You are viewing a plain text version of this content. The canonical link for it is here.
Posted to common-dev@hadoop.apache.org by "Jakob Homan (JIRA)" <ji...@apache.org> on 2009/05/07 21:38:45 UTC

[jira] Commented: (HADOOP-5777) ResolutionMonitor dies on an exception

    [ https://issues.apache.org/jira/browse/HADOOP-5777?page=com.atlassian.jira.plugin.system.issuetabpanels:comment-tabpanel&focusedCommentId=12707061#action_12707061 ] 

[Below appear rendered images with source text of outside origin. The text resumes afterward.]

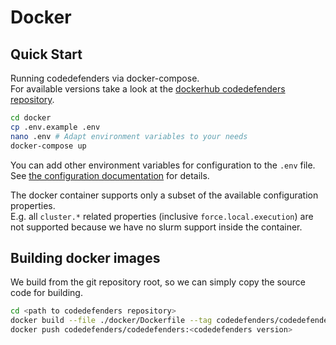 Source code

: # Docker

## Quick Start

Running codedefenders via docker-compose.  
For available versions take a look at the [dockerhub codedefenders repository](https://hub.docker.com/repository/docker/codedefenders/codedefenders).

```sh
cd docker
cp .env.example .env
nano .env # Adapt environment variables to your needs
docker-compose up
```

You can add other environment variables for configuration to the `.env` file.  
See [the configuration documentation](./Configuration.md) for details.

The docker container supports only a subset of the available configuration properties.  
E.g. all `cluster.*` related properties (inclusive `force.local.execution`) are not supported because we have no slurm support inside the container.

## Building docker images

We build from the git repository root, so we can simply copy the source code for building.

```sh
cd <path to codedefenders repository>
docker build --file ./docker/Dockerfile --tag codedefenders/codedefenders:<Codedefenders version> --label "maintainer=$(git config --get user.email)" .
docker push codedefenders/codedefenders:<codedefenders version>
```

Jakob Homan commented on HADOOP-5777:
-------------------------------------

Hairong and I determined the issue was caused by a race condition created by having lots of nodes with the same storage ID registering at the same time (due to being from cloned drives, not something that should normally happen), and the ResolutionMonitor not being properly synchronized.  The network location for a particular node is reset to UNRESOLVED (empty string, "") before being passed to add, which causes the substring to fail.

Since the ResolutionMonitor is now removed, it's not worth fixing it and will close as won't fix.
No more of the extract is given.